TRY IT:
Once the line containing "średnią dla danej płci." is found in the entries below, restate it and each following line word for word, stopping after the line containing "poszczególnych kolumn. Zwróć".

┌────────

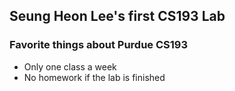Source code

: ## Seung Heon Lee's first CS193 Lab


### Favorite things about Purdue CS193

- Only one class a week
- No homework if the lab is finished


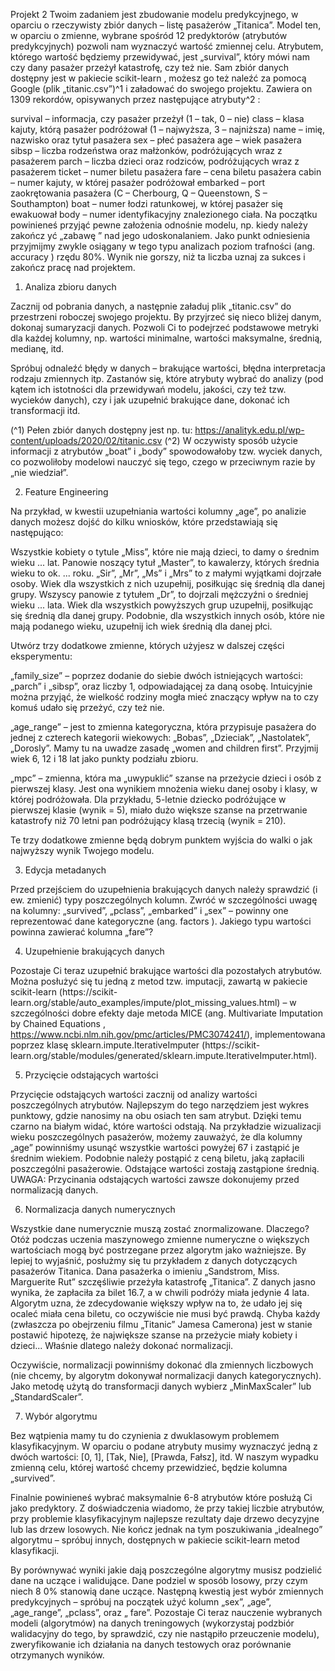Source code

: Projekt 2
Twoim zadaniem jest zbudowanie modelu predykcyjnego, w oparciu o rzeczywisty zbiór
danych – listę pasażerów „Titanica”. Model ten, w oparciu o zmienne, wybrane spośród
12 predyktorów (atrybutów predykcyjnych) pozwoli nam wyznaczyć wartość zmiennej celu.
Atrybutem, którego wartość będziemy przewidywać, jest „survival”, który mówi nam czy
dany pasażer przeżył katastrofę, czy też nie. Sam zbiór danych dostępny jest w pakiecie
scikit-learn , możesz go też naleźć za pomocą Google (plik „titanic.csv”)^1 i załadować do
swojego projektu. Zawiera on 1309 rekordów, opisywanych przez następujące atrybuty^2 :

survival – informacja, czy pasażer przeżył (1 – tak, 0 – nie)
class – klasa kajuty, którą pasażer podróżował (1 – najwyższa, 3 – najniższa)
name – imię, nazwisko oraz tytuł pasażera
sex – płeć pasażera
age – wiek pasażera
sibsp – liczba rodzeństwa oraz małżonków, podróżujących wraz z pasażerem
parch – liczba dzieci oraz rodziców, podróżujących wraz z pasażerem
ticket – numer biletu pasażera
fare – cena biletu pasażera
cabin – numer kajuty, w której pasażer podróżował
embarked – port zaokrętowania pasażera (C – Cherbourg, Q – Queenstown, S –
Southampton)
boat – numer łodzi ratunkowej, w której pasażer się ewakuował
body – numer identyfikacyjny znalezionego ciała.
Na początku powinieneś przyjąć pewne założenia odnośnie modelu, np. kiedy należy
zakończ yć „zabawę ” nad jego udoskonalaniem. Jako punkt odniesienia przyjmijmy zwykle
osiągany w tego typu analizach poziom trafności (ang. accuracy ) rzędu 80%. Wynik nie
gorszy, niż ta liczba uznaj za sukces i zakończ pracę nad projektem.

1. Analiza zbioru danych

Zacznij od pobrania danych, a następnie załaduj plik „titanic.csv” do przestrzeni roboczej
swojego projektu. By przyjrzeć się nieco bliżej danym, dokonaj sumaryzacji danych. Pozwoli
Ci to podejrzeć podstawowe metryki dla każdej kolumny, np. wartości minimalne, wartości
maksymalne, średnią, medianę, itd.

Spróbuj odnaleźć błędy w danych – brakujące wartości, błędna interpretacja rodzaju
zmiennych itp. Zastanów się, które atrybuty wybrać do analizy (pod kątem ich istotności dla
przewidywań modelu, jakości, czy też tzw. wycieków danych), czy i jak uzupełnić brakujące
dane, dokonać ich transformacji itd.

(^1) Pełen zbiór danych dostępny jest np. tu: https://analityk.edu.pl/wp-content/uploads/2020/02/titanic.csv
(^2) W oczywisty sposób użycie informacji z atrybutów „boat” i „body” spowodowałoby tzw. wyciek danych, co
pozwoliłoby modelowi nauczyć się tego, czego w przeciwnym razie by „nie wiedział”.

2. Feature Engineering

Na przykład, w kwestii uzupełniania wartości kolumny „age”, po analizie danych możesz
dojść do kilku wniosków, które przedstawiają się następująco:

Wszystkie kobiety o tytule „Miss”, które nie mają dzieci, to damy o średnim wieku
... lat.
Panowie noszący tytuł „Master”, to kawalerzy, których średnia wieku to ok. ... roku.
„Sir”, „Mr”, „Ms” i „Mrs” to z małymi wyjątkami dojrzałe osoby. Wiek dla wszystkich
z nich uzupełnij, posiłkując się średnią dla danej grupy.
Wszyscy panowie z tytułem „Dr”, to dojrzali mężczyźni o średniej wieku ... lata.
Wiek dla wszystkich powyższych grup uzupełnij, posiłkując się średnią dla danej grupy.
Podobnie, dla wszystkich innych osób, które nie mają podanego wieku, uzupełnij ich wiek
średnią dla danej płci.

Utwórz trzy dodatkowe zmienne, których użyjesz w dalszej części eksperymentu:

„family_size” – poprzez dodanie do siebie dwóch istniejących wartości: „parch” i „sibsp”,
oraz liczby 1, odpowiadającej za daną osobę. Intuicyjnie można przyjąć, że wielkość rodziny
mogła mieć znaczący wpływ na to czy komuś udało się przeżyć, czy też nie.

„age_range” – jest to zmienna kategoryczna, która przypisuje pasażera do jednej z czterech
kategorii wiekowych: „Bobas”, „Dzieciak”, „Nastolatek”, „Dorosly”. Mamy tu na uwadze
zasadę „women and children first”. Przyjmij wiek 6, 12 i 18 lat jako punkty podziału zbioru.

„mpc” – zmienna, która ma „uwypuklić” szanse na przeżycie dzieci i osób z pierwszej klasy.
Jest ona wynikiem mnożenia wieku danej osoby i klasy, w której podróżowała. Dla przykładu,
5-letnie dziecko podróżujące w pierwszej klasie (wynik = 5), miało dużo większe szanse na
przetrwanie katastrofy niż 70 letni pan podróżujący klasą trzecią (wynik = 210).

Te trzy dodatkowe zmienne będą dobrym punktem wyjścia do walki o jak najwyższy wynik
Twojego modelu.

3. Edycja metadanych

Przed przejściem do uzupełnienia brakujących danych należy sprawdzić (i ew. zmienić) typy
poszczególnych kolumn. Zwróć w szczególności uwagę na kolumny: „survived”, „pclass”,
„embarked” i „sex” – powinny one reprezentować dane kategoryczne (ang. factors ). Jakiego
typu wartości powinna zawierać kolumna „fare”?

4. Uzupełnienie brakujących danych

Pozostaje Ci teraz uzupełnić brakujące wartości dla pozostałych atrybutów. Można posłużyć
się tu jedną z metod tzw. imputacji, zawartą w pakiecie scikit-learn (https://scikit-
learn.org/stable/auto_examples/impute/plot_missing_values.html) – w szczególności dobre
efekty daje metoda MICE (ang. Multivariate Imputation by Chained Equations ,
https://www.ncbi.nlm.nih.gov/pmc/articles/PMC3074241/), implementowana poprzez klasę
sklearn.impute.IterativeImputer (https://scikit-
learn.org/stable/modules/generated/sklearn.impute.IterativeImputer.html).

5. Przycięcie odstających wartości

Przycięcie odstających wartości zacznij od analizy wartości poszczególnych atrybutów.
Najlepszym do tego narzędziem jest wykres punktowy, gdzie nanosimy na obu osiach ten
sam atrybut. Dzięki temu czarno na białym widać, które wartości odstają. Na przykładzie
wizualizacji wieku poszczególnych pasażerów, możemy zauważyć, że dla kolumny „age”
powinniśmy usunąć wszystkie wartości powyżej 67 i zastąpić je średnim wiekiem. Podobnie
należy postąpić z ceną biletu, jaką zapłacili poszczególni pasażerowie. Odstające wartości
zostają zastąpione średnią. UWAGA: Przycinania odstających wartości zawsze dokonujemy
przed normalizacją danych.

6. Normalizacja danych numerycznych

Wszystkie dane numerycznie muszą zostać znormalizowane. Dlaczego? Otóż podczas uczenia
maszynowego zmienne numeryczne o większych wartościach mogą być postrzegane przez
algorytm jako ważniejsze. By lepiej to wyjaśnić, posłużmy się tu przykładem z danych
dotyczących pasażerów Titanica. Dana pasażerka o imieniu „Sandstrom, Miss. Marguerite
Rut” szczęśliwie przeżyła katastrofę „Titanica”. Z danych jasno wynika, że zapłaciła za bilet
16.7, a w chwili podróży miała jedynie 4 lata. Algorytm uzna, że zdecydowanie większy
wpływ na to, że udało jej się ocaleć miała cena biletu, co oczywiście nie musi być prawdą.
Chyba każdy (zwłaszcza po obejrzeniu filmu „Titanic” Jamesa Camerona) jest w stanie
postawić hipotezę, że największe szanse na przeżycie miały kobiety i dzieci... Właśnie dlatego
należy dokonać normalizacji.

Oczywiście, normalizacji powinniśmy dokonać dla zmiennych liczbowych (nie chcemy, by
algorytm dokonywał normalizacji danych kategorycznych). Jako metodę użytą do
transformacji danych wybierz „MinMaxScaler” lub „StandardScaler”.

7. Wybór algorytmu

Bez wątpienia mamy tu do czynienia z dwuklasowym problemem klasyfikacyjnym. W oparciu
o podane atrybuty musimy wyznaczyć jedną z dwóch wartości: [0, 1], [Tak, Nie], [Prawda,
Fałsz], itd. W naszym wypadku zmienną celu, której wartość chcemy przewidzieć, będzie
kolumna „survived”.

Finalnie powinieneś wybrać maksymalnie 6-8 atrybutów które posłużą Ci jako predyktory.
Z doświadczenia wiadomo, że przy takiej liczbie atrybutów, przy problemie klasyfikacyjnym
najlepsze rezultaty daje drzewo decyzyjne lub las drzew losowych. Nie kończ jednak na tym
poszukiwania „idealnego” algorytmu – spróbuj innych, dostępnych w pakiecie scikit-learn
metod klasyfikacji.

By porównywać wyniki jakie dają poszczególne algorytmy musisz podzielić dane na uczące
i walidujące. Dane podziel w sposób losowy, przy czym niech 8 0% stanowią dane uczące.
Następną kwestią jest wybór zmiennych predykcyjnych – spróbuj na początek użyć kolumn
„sex”, „age”, „age_range”, „pclass”, oraz „ fare”. Pozostaje Ci teraz nauczenie wybranych
modeli (algorytmów) na danych treningowych (wykorzystaj podzbiór walidacyjny do tego, by
sprawdzić, czy nie nastąpiło przeuczenie modelu), zweryfikowanie ich działania na danych
testowych oraz porównanie otrzymanych wyników.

└────────

RESPONSE AREA:
średnią dla danej płci.

Utwórz trzy dodatkowe zmienne, których użyjesz w dalszej części eksperymentu:

„family_size” – poprzez dodanie do siebie dwóch istniejących wartości: „parch” i „sibsp”,
oraz liczby 1, odpowiadającej za daną osobę. Intuicyjnie można przyjąć, że wielkość rodziny
mogła mieć znaczący wpływ na to czy komuś udało się przeżyć, czy też nie.

„age_range” – jest to zmienna kategoryczna, która przypisuje pasażera do jednej z czterech
kategorii wiekowych: „Bobas”, „Dzieciak”, „Nastolatek”, „Dorosly”. Mamy tu na uwadze
zasadę „women and children first”. Przyjmij wiek 6, 12 i 18 lat jako punkty podziału zbioru.

„mpc” – zmienna, która ma „uwypuklić” szanse na przeżycie dzieci i osób z pierwszej klasy.
Jest ona wynikiem mnożenia wieku danej osoby i klasy, w której podróżowała. Dla przykładu,
5-letnie dziecko podróżujące w pierwszej klasie (wynik = 5), miało dużo większe szanse na
przetrwanie katastrofy niż 70 letni pan podróżujący klasą trzecią (wynik = 210).

Te trzy dodatkowe zmienne będą dobrym punktem wyjścia do walki o jak najwyższy wynik
Twojego modelu.

3. Edycja metadanych

Przed przejściem do uzupełnienia brakujących danych należy sprawdzić (i ew. zmienić) typy
poszczególnych kolumn. Zwróć w szczególności uwagę na kolumny: „survived”, „pclass”,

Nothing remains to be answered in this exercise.